I needed to tell myself that for a good few minutes before I could begin to write this article. To say that I'm outraged is an understatement. When I tell you about what's got me so ticked off, you're going to be livid yourself.

So, take a deep breath. You're going to need it.

Let me cut to the chase. Two of the people responsible for writing these dangerous and un-American bills -- the key writer for the House version and the key writer for the Senate version -- have just accepted positions for two of the lobbying organizations pushing for the bill.

According to Politico, Allison Halataei, former deputy chief of staff and parliamentarian to House Judiciary Chairman Lamar Smith and Lauren Pastarnack, a Senate Judiciary Committee senior aide, have accepted gigs with two of the lobbying firms that stand to gain the most from the passage of these regressive, First Amendment squelching, due-process destroying, job-killing bills.
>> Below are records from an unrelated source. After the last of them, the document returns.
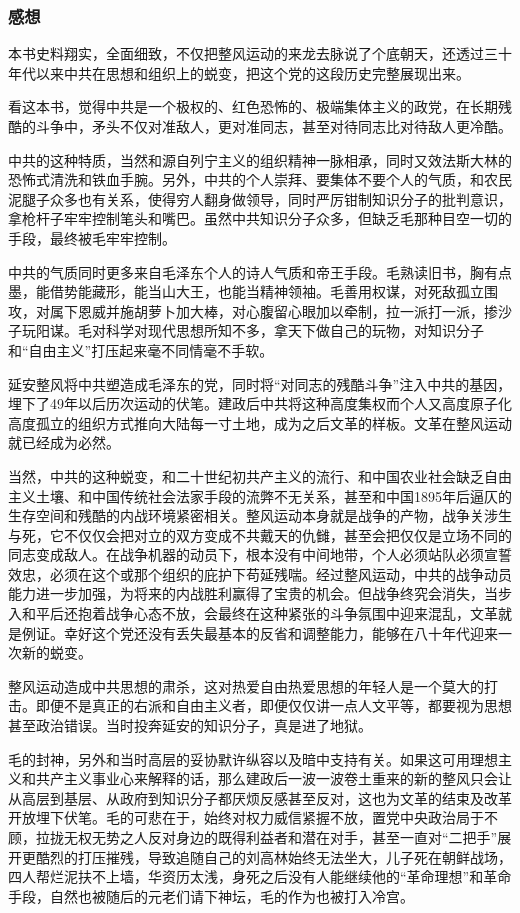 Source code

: \subsubsection{感想}
本书史料翔实，全面细致，不仅把整风运动的来龙去脉说了个底朝天，还透过三十年代以来中共在思想和组织上的蜕变，把这个党的这段历史完整展现出来。

看这本书，觉得中共是一个极权的、红色恐怖的、极端集体主义的政党，在长期残酷的斗争中，矛头不仅对准敌人，更对准同志，甚至对待同志比对待敌人更冷酷。

中共的这种特质，当然和源自列宁主义的组织精神一脉相承，同时又效法斯大林的恐怖式清洗和铁血手腕。另外，中共的个人崇拜、要集体不要个人的气质，和农民泥腿子众多也有关系，使得穷人翻身做领导，同时严厉钳制知识分子的批判意识，拿枪杆子牢牢控制笔头和嘴巴。虽然中共知识分子众多，但缺乏毛那种目空一切的手段，最终被毛牢牢控制。

中共的气质同时更多来自毛泽东个人的诗人气质和帝王手段。毛熟读旧书，胸有点墨，能借势能藏形，能当山大王，也能当精神领袖。毛善用权谋，对死敌孤立围攻，对属下恩威并施胡萝卜加大棒，对心腹留心眼加以牵制，拉一派打一派，掺沙子玩阳谋。毛对科学对现代思想所知不多，拿天下做自己的玩物，对知识分子和“自由主义”打压起来毫不同情毫不手软。

延安整风将中共塑造成毛泽东的党，同时将“对同志的残酷斗争”注入中共的基因，埋下了49年以后历次运动的伏笔。建政后中共将这种高度集权而个人又高度原子化高度孤立的组织方式推向大陆每一寸土地，成为之后文革的样板。文革在整风运动就已经成为必然。

当然，中共的这种蜕变，和二十世纪初共产主义的流行、和中国农业社会缺乏自由主义土壤、和中国传统社会法家手段的流弊不无关系，甚至和中国1895年后逼仄的生存空间和残酷的内战环境紧密相关。整风运动本身就是战争的产物，战争关涉生与死，它不仅仅会把对立的双方变成不共戴天的仇雠，甚至会把仅仅是立场不同的同志变成敌人。在战争机器的动员下，根本没有中间地带，个人必须站队必须宣誓效忠，必须在这个或那个组织的庇护下苟延残喘。经过整风运动，中共的战争动员能力进一步加强，为将来的内战胜利赢得了宝贵的机会。但战争终究会消失，当步入和平后还抱着战争心态不放，会最终在这种紧张的斗争氛围中迎来混乱，文革就是例证。幸好这个党还没有丢失最基本的反省和调整能力，能够在八十年代迎来一次新的蜕变。

整风运动造成中共思想的肃杀，这对热爱自由热爱思想的年轻人是一个莫大的打击。即便不是真正的右派和自由主义者，即便仅仅讲一点人文平等，都要视为思想甚至政治错误。当时投奔延安的知识分子，真是进了地狱。

毛的封神，另外和当时高层的妥协默许纵容以及暗中支持有关。如果这可用理想主义和共产主义事业心来解释的话，那么建政后一波一波卷土重来的新的整风只会让从高层到基层、从政府到知识分子都厌烦反感甚至反对，这也为文革的结束及改革开放埋下伏笔。毛的可悲在于，始终对权力威信紧握不放，置党中央政治局于不顾，拉拢无权无势之人反对身边的既得利益者和潜在对手，甚至一直对“二把手”展开更酷烈的打压摧残，导致追随自己的刘高林始终无法坐大，儿子死在朝鲜战场，四人帮烂泥扶不上墙，华资历太浅，身死之后没有人能继续他的“革命理想”和革命手段，自然也被随后的元老们请下神坛，毛的作为也被打入冷宫。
Get this. Now that she helped write the bill and get it into consideration, Halataei is officially the National Music Publisher's Association chief liaison to Congress. Pasternak scored a juicy gig as the MPAA (Motion Picture Association of America) director of government relations.

I'll bet their credit scores just took a big jump. Hey, Allison and Lauren, thanks for selling out the rest of your fellow Americans! Now, as it turns out, Halataei and Pastarnack are both Republicans. But lest you think this sell-out-America and sell-your-soul trend is limited to Republicans, oh no. No way. Case in point: Chris Dodd.

Chris Dodd served as a U.S. Senator from 1981 through 2011, a total of 30 years. Now, despite claiming repeatedly that he would never accept a lobbying position, the esteemed former Democratic Senator from Connecticut is now the Chairman and CEO of the MPAA.

See? Both Democrats and Republicans can be scum.

We've talked a lot about the heinous SOPA and PROTECT-IP bills working their way through committee. In fact, after publishing my screed against Congressmen Bill Posey's noncommittal position on SOPA, I had the chance to talk at length with his team just last Friday. Who, for the record, are not scum. They're actually quite nice.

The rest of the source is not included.